The A-11 Offense: truly offensive

I know a lot of you are probably screaming: "Less politics, more football and fashion!" Seems lately I have to get riled in order to be inspired, and politics is an easy target (I'm lazy at heart). I almost posted about Kenley's ghastly "hip hop" outfit on Wednesday's Project Runway, but it would've been like shooting fish in a barrel. Finally, I gleaned something from the world of sports that is worthy of my razor-sharp claws.

Some smart-ass coaches at a California high school are playing football in a downright un-American way. They've created "the A-11 offense," which in essence means that on any given play, all 11 players are eligible receivers.

Says Steve Humphries, offensive coordinator for the Piedmont High Highlanders: "Football is so conservative. There's not a lot of strategy if you're just smashing 300-pound guys together in predictable ways. A-11 filters that out so everyone is active and nimble—like soccer."

Soccer!!??? What's great about American football is that it's not soccer.

Well, I don't give a whit about high school football, though I do love their marching bands. So I thought, big deal. Until I read that college coaches and even—gasp—NFL coaches are giving this strategy a looksee. The S.F. 49'ers reportedly incorporated aspects of the A-11 into their punt plays. Anathema! I took comfort, however, in this blogger's comments: "...this is something that can happen in college football and not in the innovation-hostile NFL."

Thank you. That's what I want from the NFL—hostility, not innovation and cleverness, no matter what this mathlete says:

"Anything that adds permutations, but also adds mystery about pattern makes this more complicated to decipher," says John Lindhe, a mathematician at Northeastern University in Boston. "Football has all these gimmick plays—Statue of Liberty, hook and ladder—that are seldom seen because they're very decipherable."

I have a hard enough time following the ball on a TV screen. I don't want to not know where the ball is even more than I do now.

I hope that when I awake from my next nap, this will have all been a dream.


MoneyMouth said...

A-11 is quite brilliant. While we will never see this offense make it to the NFL, it is perfect for small high schools that don't have the size advantage against their powerful opponents.

While it's unorthodox, it doesn't mean we should be banning it.

Henry said...

I am a testy cat. A real hothead. I'm also not a real student of football. After reading my tirade, my "owner" reminded me that her nephew, who is small but scrappy, has moved up to varsity this year. I know that every time he steps on the field, his mother worries about what might ensue when he encounters a behemoth.

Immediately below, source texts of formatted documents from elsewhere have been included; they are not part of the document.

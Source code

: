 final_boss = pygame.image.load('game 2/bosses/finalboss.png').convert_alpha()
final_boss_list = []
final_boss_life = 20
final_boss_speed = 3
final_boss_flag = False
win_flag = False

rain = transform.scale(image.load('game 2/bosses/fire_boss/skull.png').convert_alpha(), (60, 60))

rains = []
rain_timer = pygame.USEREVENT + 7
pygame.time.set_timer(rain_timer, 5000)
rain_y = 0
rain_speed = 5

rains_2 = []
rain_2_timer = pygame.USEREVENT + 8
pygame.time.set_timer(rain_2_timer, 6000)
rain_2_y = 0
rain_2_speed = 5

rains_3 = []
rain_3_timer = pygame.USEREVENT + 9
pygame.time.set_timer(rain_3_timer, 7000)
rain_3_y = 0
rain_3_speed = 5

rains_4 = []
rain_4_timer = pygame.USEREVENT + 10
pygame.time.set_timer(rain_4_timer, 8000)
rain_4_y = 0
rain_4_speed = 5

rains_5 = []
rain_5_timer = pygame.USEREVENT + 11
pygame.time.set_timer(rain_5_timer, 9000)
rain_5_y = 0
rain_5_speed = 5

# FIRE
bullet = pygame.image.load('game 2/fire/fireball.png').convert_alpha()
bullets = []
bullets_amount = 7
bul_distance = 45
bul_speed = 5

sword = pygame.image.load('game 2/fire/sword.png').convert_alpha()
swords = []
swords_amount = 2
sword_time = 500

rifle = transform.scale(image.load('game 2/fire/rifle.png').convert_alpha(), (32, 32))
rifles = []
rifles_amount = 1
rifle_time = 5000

While it might be brilliant, I found it disconcerting to watch the video of A-11. I don't know enough about it to say whether it should be banned. I just don't want to see it in the NFL. Out of curiosity, would you?

Henry said...

$, I just checked out your post on A-11 and see that NC has already banned this. So it will have no bearing on Madame's little nephew, as he plays for an NC school.